### [What to do]
In the listing below, the answer starts at the line that has "- [Exploratory Data" and stops after the line that has "EDA, and visualization."; please repeat that part exactly and nothing more.

-------- Input data

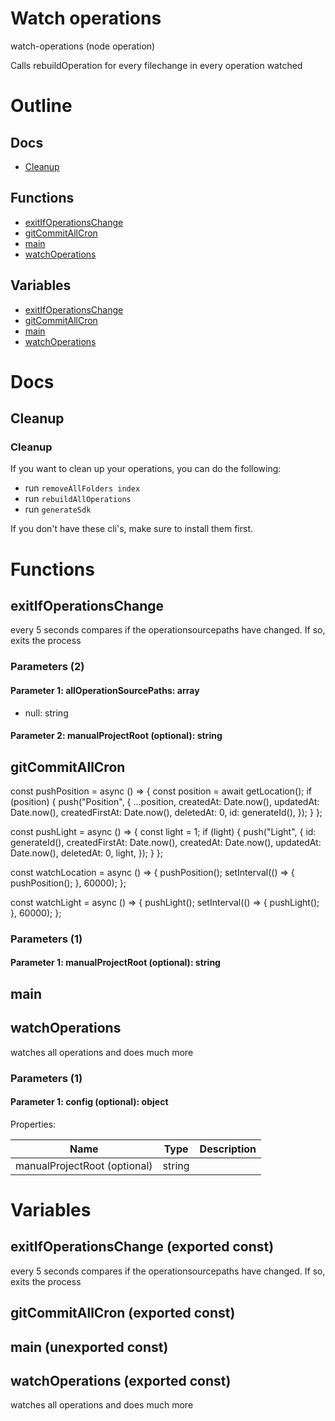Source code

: # Watch operations

watch-operations (node operation)

Calls rebuildOperation for every filechange in every operation watched




# Outline

## Docs

- [Cleanup](#cleanup)

## Functions

- [exitIfOperationsChange](#exitIfOperationsChange)
- [gitCommitAllCron](#gitCommitAllCron)
- [main](#main)
- [watchOperations](#watchOperations)

## Variables

- [exitIfOperationsChange](#exitifoperationschange)
- [gitCommitAllCron](#gitcommitallcron)
- [main](#main)
- [watchOperations](#watchoperations)



# Docs

## Cleanup

### Cleanup

If you want to clean up your operations, you can do the following:

- run `removeAllFolders index`
- run `rebuildAllOperations`
- run `generateSdk`

If you don't have these cli's, make sure to install them first.


# Functions

## exitIfOperationsChange

every 5 seconds compares if the operationsourcepaths have changed. If so, exits the process




### Parameters (2)

#### Parameter 1: allOperationSourcePaths: array

- null: string






#### Parameter 2: manualProjectRoot (optional): string

## gitCommitAllCron

const pushPosition = async () => {
const position = await getLocation();
if (position) {
push("Position", {
...position,
createdAt: Date.now(),
updatedAt: Date.now(),
createdFirstAt: Date.now(),
deletedAt: 0,
id: generateId(),
});
}
};

const pushLight = async () => {
const light = 1;
if (light) {
push("Light", {
id: generateId(),
createdFirstAt: Date.now(),
createdAt: Date.now(),
updatedAt: Date.now(),
deletedAt: 0,
light,
});
}
};

const watchLocation = async () => {
pushPosition();
setInterval(() => {
pushPosition();
}, 60000);
};

const watchLight = async () => {
pushLight();
setInterval(() => {
pushLight();
}, 60000);
};




### Parameters (1)

#### Parameter 1: manualProjectRoot (optional): string

## main

## watchOperations

watches all operations and does much more




### Parameters (1)

#### Parameter 1: config (optional): object

Properties: 

 | Name | Type | Description |
|---|---|---|
| manualProjectRoot (optional) | string |  |


# Variables

## exitIfOperationsChange (exported const)

every 5 seconds compares if the operationsourcepaths have changed. If so, exits the process


## gitCommitAllCron (exported const)

## main (unexported const)

## watchOperations (exported const)

watches all operations and does much more

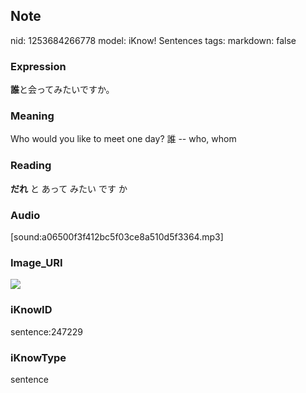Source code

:## Note
nid: 1253684266778
model: iKnow! Sentences
tags: 
markdown: false

### Expression
<b>誰</b>と会ってみたいですか。

### Meaning
Who would you like to meet one day?
誰 -- who, whom

### Reading
<b>だれ</b> と あって みたい です か

### Audio
[sound:a06500f3f412bc5f03ce8a510d5f3364.mp3]

### Image_URI
<img src="5033ee4a334f9953c0ceeb67f4dbf639.jpg">

### iKnowID
sentence:247229

### iKnowType
sentence
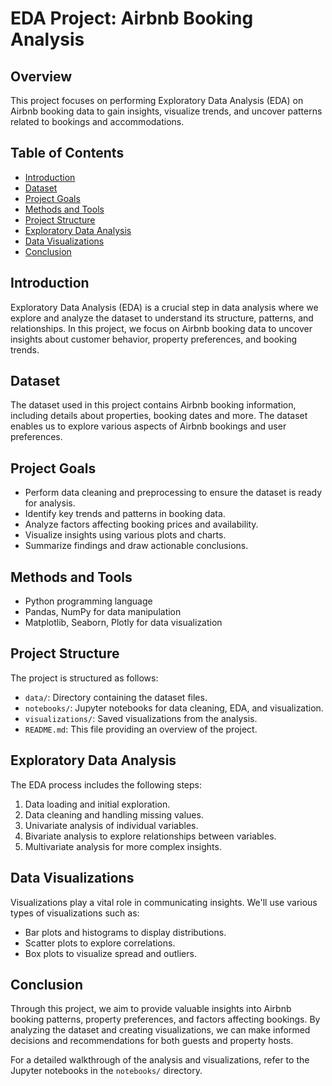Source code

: # EDA Project: Airbnb Booking Analysis

## Overview

This project focuses on performing Exploratory Data Analysis (EDA) on Airbnb booking data to gain insights, visualize trends, and uncover patterns related to bookings and accommodations.

## Table of Contents

- [Introduction](#introduction)
- [Dataset](#dataset)
- [Project Goals](#project-goals)
- [Methods and Tools](#methods-and-tools)
- [Project Structure](#project-structure)
- [Exploratory Data Analysis](#exploratory-data-analysis)
- [Data Visualizations](#data-visualizations)
- [Conclusion](#conclusion)

## Introduction

Exploratory Data Analysis (EDA) is a crucial step in data analysis where we explore and analyze the dataset to understand its structure, patterns, and relationships. In this project, we focus on Airbnb booking data to uncover insights about customer behavior, property preferences, and booking trends.

## Dataset

The dataset used in this project contains Airbnb booking information, including details about properties, booking dates and more. The dataset enables us to explore various aspects of Airbnb bookings and user preferences.

## Project Goals

- Perform data cleaning and preprocessing to ensure the dataset is ready for analysis.
- Identify key trends and patterns in booking data.
- Analyze factors affecting booking prices and availability.
- Visualize insights using various plots and charts.
- Summarize findings and draw actionable conclusions.

## Methods and Tools

- Python programming language
- Pandas, NumPy for data manipulation
- Matplotlib, Seaborn, Plotly for data visualization

## Project Structure

The project is structured as follows:

- `data/`: Directory containing the dataset files.
- `notebooks/`: Jupyter notebooks for data cleaning, EDA, and visualization.
- `visualizations/`: Saved visualizations from the analysis.
- `README.md`: This file providing an overview of the project.

## Exploratory Data Analysis

The EDA process includes the following steps:

1. Data loading and initial exploration.
2. Data cleaning and handling missing values.
3. Univariate analysis of individual variables.
4. Bivariate analysis to explore relationships between variables.
5. Multivariate analysis for more complex insights.

## Data Visualizations

Visualizations play a vital role in communicating insights. We'll use various types of visualizations such as:

- Bar plots and histograms to display distributions.
- Scatter plots to explore correlations.
- Box plots to visualize spread and outliers.

## Conclusion

Through this project, we aim to provide valuable insights into Airbnb booking patterns, property preferences, and factors affecting bookings. By analyzing the dataset and creating visualizations, we can make informed decisions and recommendations for both guests and property hosts.

For a detailed walkthrough of the analysis and visualizations, refer to the Jupyter notebooks in the `notebooks/` directory.



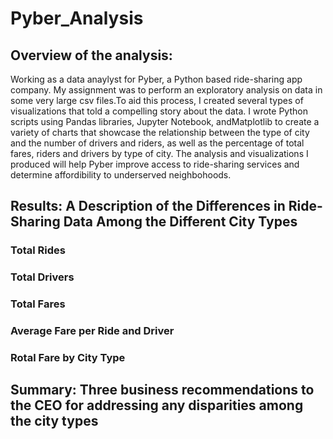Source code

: # Pyber_Analysis

## Overview of the analysis:

Working as a data anaylyst for Pyber, a Python based ride-sharing app company. My assignment was to perform an exploratory analysis on data in some very large csv files.To aid this process, I created several types of visualizations that told a compelling story about the data. I wrote Python scripts using Pandas libraries, Jupyter Notebook, andMatplotlib to create a variety of charts that showcase the relationship between the type of city and the number of drivers and riders, as well as the percentage of total fares, riders and drivers by type of city. The analysis and visualizations I produced will help Pyber improve access to ride-sharing services and determine affordibility to underserved neighbohoods.

## Results: A Description of the Differences in Ride-Sharing Data Among the Different City Types

### Total Rides

### Total Drivers

### Total Fares

### Average Fare per Ride and Driver

### Rotal Fare by City Type

## Summary: Three business recommendations to the CEO for addressing any disparities among the city types
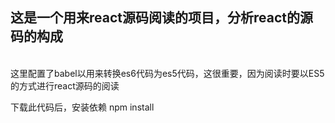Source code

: ## 这是一个用来react源码阅读的项目，分析react的源码的构成
<br>
这里配置了babel以用来转换es6代码为es5代码，这很重要，因为阅读时要以ES5的方式进行react源码的阅读

下载此代码后，安装依赖
npm install 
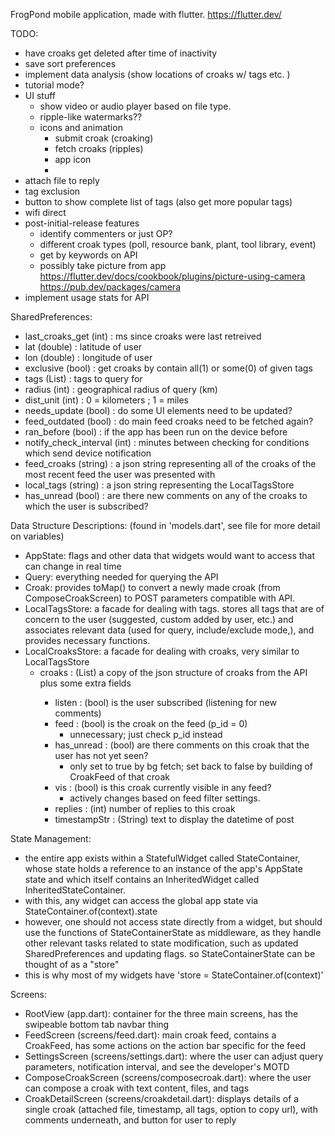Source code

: FrogPond mobile application, made with flutter. https://flutter.dev/

TODO:
* have croaks get deleted after time of inactivity
* save sort preferences
* implement data analysis (show locations of croaks w/ tags etc. )
* tutorial mode?
* UI stuff
  - show video or audio player based on file type.
  - ripple-like watermarks??
  - icons and animation
    - submit croak (croaking)
    - fetch croaks (ripples)
    - app icon
    -
* attach file to reply
* tag exclusion
* button to show complete list of tags (also get more popular tags)
* wifi direct
* post-initial-release features
  - identify commenters or just OP?
  - different croak types (poll, resource bank, plant, tool library, event)
  - get by keywords on API
  - possibly take picture from app https://flutter.dev/docs/cookbook/plugins/picture-using-camera
      https://pub.dev/packages/camera
* implement usage stats for API

SharedPreferences:
  * last_croaks_get (int) : ms since croaks were last retreived
  * lat (double) : latitude of user
  * lon (double) : longitude of user
  * exclusive (bool) : get croaks by contain all(1) or some(0) of given tags
  * tags (List<String>) : tags to query for 
  * radius (int) : geographical radius of query (km)
  * dist_unit (int) : 0 = kilometers ; 1 = miles
  * needs_update (bool) : do some UI elements need to be updated?
  * feed_outdated (bool) : do main feed croaks need to be fetched again?
  * ran_before (bool) : if the app has been run on the device before
  * notify_check_interval (int) : minutes between checking for conditions which send device notification 
  * feed_croaks (string) : a json string representing all of the croaks of the most recent feed the user was presented with
  * local_tags (string) : a json string representing the LocalTagsStore
  * has_unread (bool) : are there new comments on any of the croaks to which the user is subscribed?

Data Structure Descriptions: (found in 'models.dart', see file for more detail on variables)
  - AppState: flags and other data that widgets would want to access that can change in real time
  - Query: everything needed for querying the API
  - Croak: provides toMap() to convert a newly made croak (from ComposeCroakScreen) to POST parameters compatible with API.
  - LocalTagsStore: a facade for dealing with tags. stores all tags that are of concern to the user (suggested, custom added by user, etc.) and associates relevant data (used for query, include/exclude mode,), and provides necessary functions.
  - LocalCroaksStore: a facade for dealing with croaks, very similar to LocalTagsStore
    - croaks : (List<Map>) a copy of the json structure of croaks from the API plus some extra fields
      - listen : (bool) is the user subscribed (listening for new comments)
      - feed : (bool) is the croak on the feed (p_id = 0)
        - unnecessary; just check p_id instead
      - has_unread : (bool) are there comments on this croak that the user has not yet seen?
        - only set to true by bg fetch; set back to false by building of CroakFeed of that croak
      - vis : (bool) is this croak currently visible in any feed?
        - actively changes based on feed filter settings. 
      - replies : (int) number of replies to this croak
      - timestampStr : (String) text to display the datetime of post

State Management:
  - the entire app exists within a StatefulWidget called StateContainer, whose state holds a reference to an instance of the app's AppState state and which itself contains an InheritedWidget called InheritedStateContainer.
  - with this, any widget can access the global app state via StateContainer.of(context).state
  - however, one should not access state directly from a widget, but should use the functions of StateContainerState as middleware, as they handle other relevant tasks related to state modification, such as updated SharedPreferences and updating flags. so StateContainerState can be thought of as a "store"
  - this is why most of my widgets have 'store = StateContainer.of(context)'

Screens:
  - RootView (app.dart): container for the three main screens, has the swipeable bottom tab navbar thing
  - FeedScreen (screens/feed.dart): main croak feed, contains a CroakFeed, has some actions on the action bar specific for the feed
  - SettingsScreen (screens/settings.dart): where the user can adjust query parameters, notification interval, and see the developer's MOTD
  - ComposeCroakScreen (screens/composecroak.dart): where the user can compose a croak with text content, files, and tags
  - CroakDetailScreen (screens/croakdetail.dart): displays details of a single croak (attached file, timestamp, all tags, option to copy url), with comments underneath, and button for user to reply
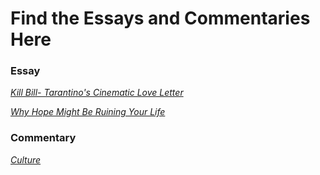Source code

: # Find the Essays and Commentaries Here

### Essay

*[Kill Bill- Tarantino's Cinematic Love Letter](https://gist.github.com/heyygarvit/3f4b92a0a7634ce9816963e48a1fe786)*

*[Why Hope Might Be Ruining Your Life](https://gist.github.com/heyygarvit/fba791ff4d6fe52dd8ee41ba0c28e4ec)*



### Commentary 

*[Culture](https://gist.github.com/heyygarvit/6c171ceeeb3a638cc88cf204c9a3c93d)*
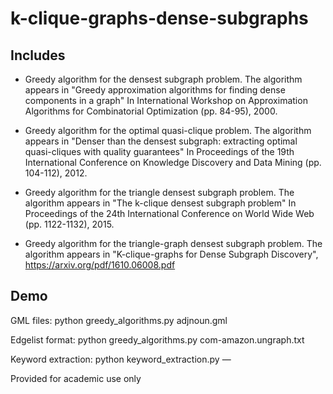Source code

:# k-clique-graphs-dense-subgraphs

Includes
-----------

- Greedy algorithm for the densest subgraph problem.
  The algorithm appears in "Greedy approximation algorithms for finding dense components in a graph" In International Workshop on Approximation Algorithms for Combinatorial Optimization (pp. 84-95), 2000.

- Greedy algorithm for the optimal quasi-clique problem.
  The algorithm appears in "Denser than the densest subgraph: extracting optimal quasi-cliques with quality guarantees" In Proceedings of the 19th International Conference on Knowledge Discovery and Data Mining (pp. 104-112), 2012.

- Greedy algorithm for the triangle densest subgraph problem. 
  The algorithm appears in "The k-clique densest subgraph problem" In Proceedings of the 24th International Conference on World Wide Web (pp. 1122-1132), 2015.

- Greedy algorithm for the triangle-graph densest subgraph problem.
  The algorithm appears in "K-clique-graphs for Dense Subgraph Discovery", https://arxiv.org/pdf/1610.06008.pdf

Demo
------------ 
GML files: python greedy_algorithms.py adjnoun.gml

Edgelist format: python greedy_algorithms.py com-amazon.ungraph.txt

Keyword extraction: python keyword_extraction.py
— 

Provided for academic use only
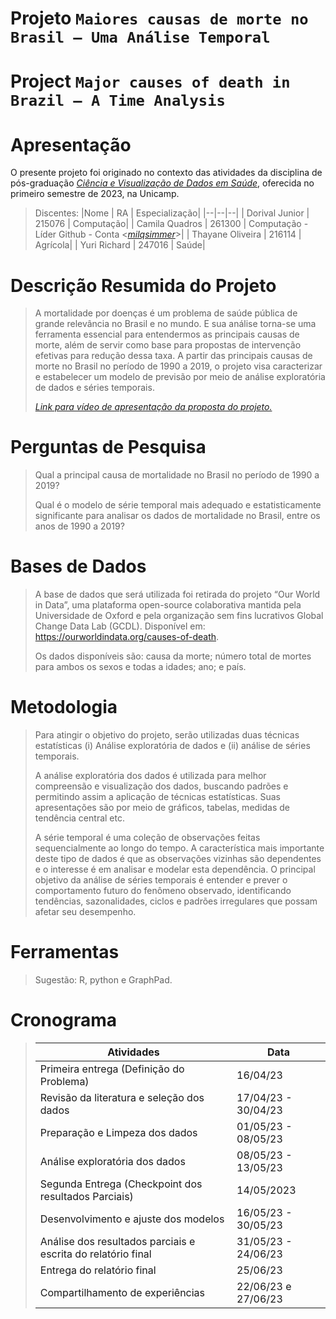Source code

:# Projeto `Maiores causas de morte no Brasil – Uma Análise Temporal`
# Project `Major causes of death in Brazil – A Time Analysis `

# Apresentação

O presente projeto foi originado no contexto das atividades da disciplina de pós-graduação [*Ciência e Visualização de Dados em Saúde*](https://github.com/datasci4health/home), oferecida no primeiro semestre de 2023, na Unicamp.

> Discentes:
> |Nome  | RA | Especialização|
> |--|--|--|
> | Dorival Junior  | 215076  | Computação|
> | Camila Quadros  | 261300  | Computação - Líder Github - Conta <[*milqsimmer*](https://github.com/milqsimmer/projects2023)>|
> | Thayane Oliveira  | 216114  | Agrícola|
> | Yuri Richard  | 247016  | Saúde|


# Descrição Resumida do Projeto
> A mortalidade por doenças é um problema de saúde pública de grande relevância no Brasil e no mundo. E sua análise torna-se uma ferramenta essencial para entendermos as principais causas de morte, além de servir como base para propostas de intervenção efetivas para redução dessa taxa. A partir das principais causas de morte no Brasil no período de 1990 a 2019, o projeto visa caracterizar e estabelecer um modelo de previsão por meio de análise exploratória de dados e séries temporais.
> 
> [*Link para vídeo de apresentação da proposta do projeto.*](https://drive.google.com/file/d/1TuVvB7_tuUpy89DZRqpBYQg3cny7RNCt/view?usp=share_link)

# Perguntas de Pesquisa
> Qual a principal causa de mortalidade no Brasil no período de 1990 a 2019?
> 
> Qual é o modelo de série temporal mais adequado e estatisticamente significante para analisar os dados de mortalidade no Brasil, entre os anos de 1990 a 2019?

# Bases de Dados
> A base de dados que será utilizada foi retirada do projeto “Our World in Data”, uma plataforma open-source colaborativa mantida pela Universidade de Oxford e pela organização sem fins lucrativos Global Change Data Lab (GCDL). Disponível em: https://ourworldindata.org/causes-of-death.
> 
> Os dados disponíveis são: causa da morte; número total de mortes para ambos os sexos e todas a idades; ano; e país.

# Metodologia
> Para atingir o objetivo do projeto, serão utilizadas duas técnicas estatísticas (i) Análise exploratória de dados e (ii) análise de séries temporais.
> 
> A análise exploratória dos dados é utilizada para melhor compreensão e visualização dos dados, buscando padrões e permitindo assim a aplicação de técnicas estatísticas. Suas apresentações são por meio de gráficos, tabelas, medidas de tendência central etc.
> 
> A série temporal é uma coleção de observações feitas sequencialmente ao longo do tempo. A característica mais importante deste tipo de dados é que as observações vizinhas são dependentes e o interesse é em analisar e modelar esta dependência. O principal objetivo da análise de séries temporais é entender e prever o comportamento futuro do fenômeno observado, identificando tendências, sazonalidades, ciclos e padrões irregulares que possam afetar seu desempenho.

# Ferramentas
> Sugestão: R, python e GraphPad.

# Cronograma
> |Atividades | Data|
> |--|--|
> | Primeira entrega (Definição do Problema)  | 16/04/23  |
> | Revisão da literatura e seleção dos dados  | 17/04/23 - 30/04/23  |
> | Preparação e Limpeza dos dados  | 01/05/23 - 08/05/23  |
> | Análise exploratória dos dados  | 08/05/23 - 13/05/23  |
> | Segunda Entrega (Checkpoint dos resultados Parciais)  | 14/05/2023  |
> | Desenvolvimento e ajuste dos modelos  | 16/05/23 - 30/05/23  |
> | Análise dos resultados parciais e escrita do relatório final  | 31/05/23 - 24/06/23  |
> | Entrega do relatório final  | 25/06/23  |
> | Compartilhamento de experiências  | 22/06/23 e 27/06/23  |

----------------

### [Result of this task]
- [Exploratory Data Analysis](#exploratory-data-analysis)
- [Data Visualizations](#data-visualizations)
- [Conclusion](#conclusion)

## Introduction

Exploratory Data Analysis (EDA) is a crucial step in data analysis where we explore and analyze the dataset to understand its structure, patterns, and relationships. In this project, we focus on Airbnb booking data to uncover insights about customer behavior, property preferences, and booking trends.

## Dataset

The dataset used in this project contains Airbnb booking information, including details about properties, booking dates and more. The dataset enables us to explore various aspects of Airbnb bookings and user preferences.

## Project Goals

- Perform data cleaning and preprocessing to ensure the dataset is ready for analysis.
- Identify key trends and patterns in booking data.
- Analyze factors affecting booking prices and availability.
- Visualize insights using various plots and charts.
- Summarize findings and draw actionable conclusions.

## Methods and Tools

- Python programming language
- Pandas, NumPy for data manipulation
- Matplotlib, Seaborn, Plotly for data visualization

## Project Structure

The project is structured as follows:

- `data/`: Directory containing the dataset files.
- `notebooks/`: Jupyter notebooks for data cleaning, EDA, and visualization.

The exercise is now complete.